そのおじさんの頭の中では、東ドイツの民主化も、それが当時の人たちの努力で平和的に行われたことも、このニコライ教会がその舞台となったこともどうでもよくて、水蒸気だけが気にかかっていたようだ。
確かにその前兆はあった。
午前にこの教会に来たとき、スーベニアショップで何かいいものがないか探していたら、若い男性が勢いよく店に入ってきて、
「あの水蒸気は何のために出しているんですか」と店の人に聞いてきた。
店の男性も、よく聞かれることとばかりに、
「ああ、あれは木の柱に湿気を与えるためですよ」とこともなげに答えていた。

さて当の牧師さんの反応はどうだったか。
一瞬戸惑った表情を見せたが、そこは人間ができている。気を取り直して、
「木の柱には湿気が必要ですからね」と丁寧に対応した。
質問はそれだけだった。
「さあみなさん祭壇の前まで移動してください」
牧師さんの声に参加者たちは席を立って祭壇の方に向かった。
写真は祭壇で説明を聴く参加者たち。左から二人目の赤いジャケットを着た人が牧師さん。


牧師さんのお話をもっとおうかがいしたかったが、そろそろ夕食を食べないと帰りの列車に間に合わなくなるので、祭壇で絵の説明をしている牧師さんに遠くから一礼をしてニコライ教会を出た。

夕食は、ゲーテが学生時代よく通ったという「アウエルバッハスケラー」で、と決めていた。
ニコライ教会からはさほど遠くないが、古い街の中をさまようように歩くのが好きなので、わざと細い道や裏路地などに入って遠回りをしてみた。
その間、ドイツ人にとって東ドイツ民主化の動きやドイツ統一はすでに過去のできごとになってしまったのだろうか、それよりも水蒸気の方がはるかに関心の高いことなのだろうか、などとといった考えが頭の中を廻っていた。
(次回に続く)

2012年6月16日土曜日

旧東ドイツ紀行(25)

11月17日(木) ライプツィヒ続き

寒さから逃れるために入ったのは旧市庁舎。
旧市庁舎前のマルクト広場は、いくつもの店が立ち並び、せわしげにクリスマスの市の準備を始めていた。

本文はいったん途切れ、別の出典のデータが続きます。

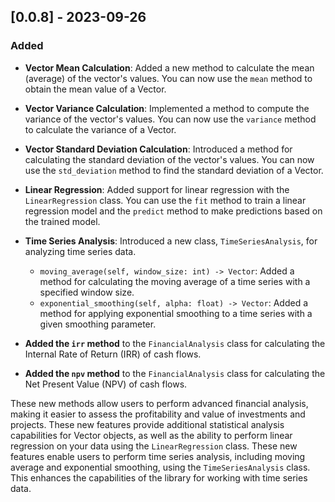 ## [0.0.8] - 2023-09-26
### Added
- **Vector Mean Calculation**: Added a new method to calculate the mean (average) of the vector's values. You can now use the `mean` method to obtain the mean value of a Vector.

- **Vector Variance Calculation**: Implemented a method to compute the variance of the vector's values. You can now use the `variance` method to calculate the variance of a Vector.

- **Vector Standard Deviation Calculation**: Introduced a method for calculating the standard deviation of the vector's values. You can now use the `std_deviation` method to find the standard deviation of a Vector.

- **Linear Regression**: Added support for linear regression with the `LinearRegression` class. You can use the `fit` method to train a linear regression model and the `predict` method to make predictions based on the trained model.

- **Time Series Analysis**: Introduced a new class, `TimeSeriesAnalysis`, for analyzing time series data.
  - `moving_average(self, window_size: int) -> Vector`: Added a method for calculating the moving average of a time series with a specified window size.
  - `exponential_smoothing(self, alpha: float) -> Vector`: Added a method for applying exponential smoothing to a time series with a given smoothing parameter.

- **Added the `irr` method** to the `FinancialAnalysis` class for calculating the Internal Rate of Return (IRR) of cash flows.
- **Added the `npv` method** to the `FinancialAnalysis` class for calculating the Net Present Value (NPV) of cash flows.

These new methods allow users to perform advanced financial analysis, making it easier to assess the profitability and value of investments and projects.
These new features provide additional statistical analysis capabilities for Vector objects, as well as the ability to perform linear regression on your data using the `LinearRegression` class.
These new features enable users to perform time series analysis, including moving average and exponential smoothing, using the `TimeSeriesAnalysis` class. This enhances the capabilities of the library for working with time series data.
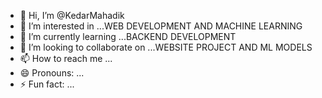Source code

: - 👋 Hi, I’m @KedarMahadik
- 👀 I’m interested in ...WEB DEVELOPMENT AND MACHINE LEARNING
- 🌱 I’m currently learning ...BACKEND DEVELOPMENT
- 💞️ I’m looking to collaborate on ...WEBSITE PROJECT AND ML MODELS
- 📫 How to reach me ...
- 😄 Pronouns: ...
- ⚡ Fun fact: ...

<!---
KedarMahadik/KedarMahadik is a ✨ special ✨ repository because its `README.md` (this file) appears on your GitHub profile.
You can click the Preview link to take a look at your changes.
--->
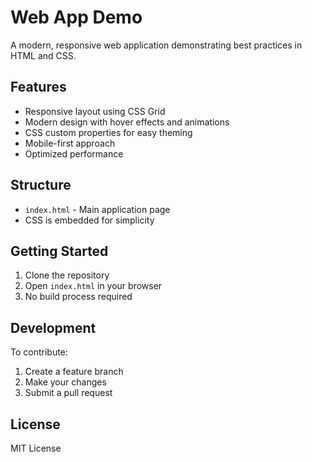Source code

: # Web App Demo

A modern, responsive web application demonstrating best practices in HTML and CSS.

## Features

- Responsive layout using CSS Grid
- Modern design with hover effects and animations
- CSS custom properties for easy theming
- Mobile-first approach
- Optimized performance

## Structure

- `index.html` - Main application page
- CSS is embedded for simplicity

## Getting Started

1. Clone the repository
2. Open `index.html` in your browser
3. No build process required

## Development

To contribute:

1. Create a feature branch
2. Make your changes
3. Submit a pull request

## License

MIT License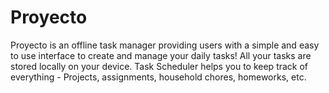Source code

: # Proyecto
Proyecto is an offline task manager providing users with a simple and easy to use interface to create and manage your daily tasks! All your tasks are stored locally on your device.   Task Scheduler helps you to keep track of everything - Projects, assignments, household chores, homeworks, etc.
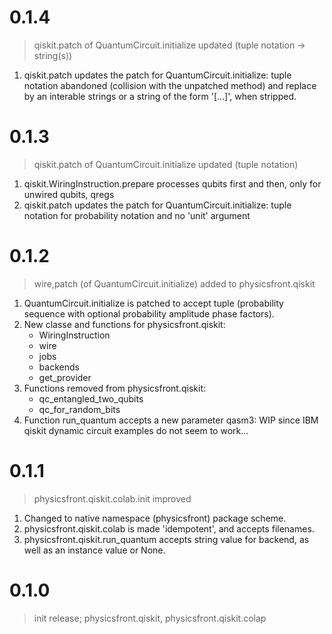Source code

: # 0.1.4
> qiskit.patch of QuantumCircuit.initialize updated (tuple notation -> string(s))

1. qiskit.patch updates the patch for QuantumCircuit.initialize: tuple
   notation abandoned (collision with the unpatched method) and replace by an
   interable strings or a string of the form '[...]', when stripped.

# 0.1.3
> qiskit.patch of QuantumCircuit.initialize updated (tuple notation)

1. qiskit.WiringInstruction.prepare processes qubits first and then, only for
   unwired qubits, qregs
1. qiskit.patch updates the patch for QuantumCircuit.initialize: tuple
   notation for probability notation and no 'unit' argument

# 0.1.2
> wire,patch (of QuantumCircuit.initialize) added to physicsfront.qiskit

1. QuantumCircuit.initialize is patched to accept tuple (probability sequence
   with optional probability amplitude phase factors).
1. New classe and functions for physicsfront.qiskit:
   - WiringInstruction
   - wire
   - jobs
   - backends
   - get_provider
1. Functions removed from physicsfront.qiskit:
   - qc_entangled_two_qubits
   - qc_for_random_bits
1. Function run_quantum accepts a new parameter qasm3: WIP since IBM qiskit
   dynamic circuit examples do not seem to work...

# 0.1.1
> physicsfront.qiskit.colab.init improved

1. Changed to native namespace (physicsfront) package scheme.
1. physicsfront.qiskit.colab is made 'idempotent', and accepts filenames.
1. physicsfront.qiskit.run_quantum accepts string value for backend, as well
   as an instance value or None.

# 0.1.0
> init release; physicsfront.qiskit, physicsfront.qiskit.colap
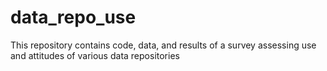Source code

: # data_repo_use
This repository contains code, data, and results of a survey assessing use and attitudes of various data repositories
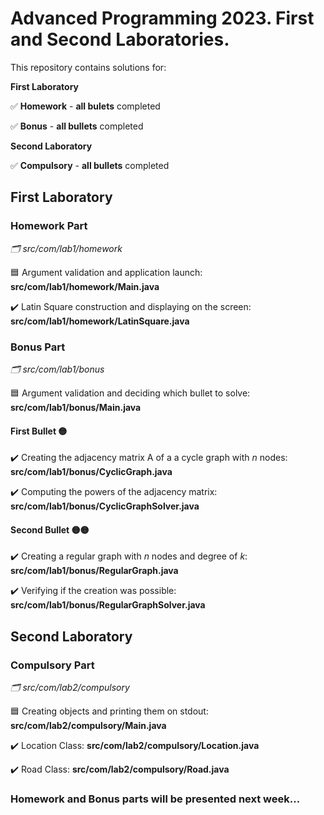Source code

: # Advanced Programming 2023. First and Second Laboratories.

This repository contains solutions for:

**First Laboratory**

 :white_check_mark: **Homework** - **all bulets** completed
    
 :white_check_mark: **Bonus** - **all bullets** completed
  
**Second Laboratory**

:white_check_mark: **Compulsory** - **all bullets** completed
    
## First Laboratory

### Homework Part
_:card_index_dividers: src/com/lab1/homework_

:blue_square: Argument validation and application launch: **src/com/lab1/homework/Main.java** 

:heavy_check_mark: Latin Square construction and displaying on the screen: **src/com/lab1/homework/LatinSquare.java**

### Bonus Part
_:card_index_dividers: src/com/lab1/bonus_

:blue_square: Argument validation and deciding which bullet to solve: **src/com/lab1/bonus/Main.java**

#### First Bullet :yellow_circle:
:heavy_check_mark: Creating the adjacency matrix A of a a cycle graph with _n_ nodes: **src/com/lab1/bonus/CyclicGraph.java**

:heavy_check_mark: Computing the powers of the adjacency matrix: **src/com/lab1/bonus/CyclicGraphSolver.java**

#### Second Bullet :yellow_circle::yellow_circle:
:heavy_check_mark: Creating a regular graph with _n_ nodes and degree of _k_: **src/com/lab1/bonus/RegularGraph.java**

:heavy_check_mark: Verifying if the creation was possible: **src/com/lab1/bonus/RegularGraphSolver.java**

## Second Laboratory

### Compulsory Part 
_:card_index_dividers: src/com/lab2/compulsory_

:blue_square: Creating objects and printing them on stdout: **src/com/lab2/compulsory/Main.java**

:heavy_check_mark: Location Class: **src/com/lab2/compulsory/Location.java**

:heavy_check_mark: Road Class: **src/com/lab2/compulsory/Road.java**

### Homework and Bonus parts will be presented next week...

 建物の裏手にはゲーテの銅像が立っているが、周囲に木が生い茂っているので、銅像はあまり目立たなかった。


旧庁舎は現在では歴史博物館となって保存されている。
内装は当時のままで、各部屋にライプツィヒの歴史を物語る財宝や資料が展示されている。



これはかつての大広間。どの部屋もシャンデリアや内装が豪華。

トイレの鍵も重厚だ。まるで中世の牢獄の扉のよう。開けるのに苦労した。



19世紀の頃の市街地のジオラマがあった。当時、市の中心部は城壁で囲まれていた。


今回のドイツ旅行前に買ったデジカメには、本物の景色がミニチュアのように見える「ミニチュアライズ機能」があるので、この機能を使って撮ってみた。
実はベルリンでテレビ塔に上ってベルリンの街をミニチュア風に撮ろうと思っていたのだが、もやがかかっていてテレビ塔に上れなかったので、この機能を使うチャンスがなく、どこかで試してみたいと思っていたのだ。
ミニチュアをミニチュアライズで撮るというのも変だが、高いところから撮ったつもりで一枚。
やっぱりミニチュアっぽく見える(?)


写真中央の広場はマルクト広場で、その前に旧市庁舎が建っている。右手の黒い屋根と高い塔の建物はトーマス教会。マルクト広場から左の方に視線を移すと、ニコライ教会の塔と黒い屋根が見える。
写真左手の先が現在のライプツィヒ中央駅なので、この日は左から歩いてきてニコライ教会に入り、そのあとはマルクト広場を抜けて城壁近くの「カフェ・バウム」で昼食→トーマス教会→マルクト広場を通り過ぎて写真左端のアウグストゥス広場→中央の旧市庁舎に戻ってくるというルートを歩いてきた。

今でもかつての面影を残すライプツィヒ。
それでも第二次世界大戦中は連合軍の空襲により大きな被害を受けた。
チケット売り場のおねえさんに聞いたところ、
「1943年12月4日に大空襲がありました。そのとき、この建物も屋根に少し被害を受けましたが、その後の空襲では被害を受けなかったので、昔のままの状態が残されているのです。屋上も戦後、修復されました」と、丁寧に説明してくれた。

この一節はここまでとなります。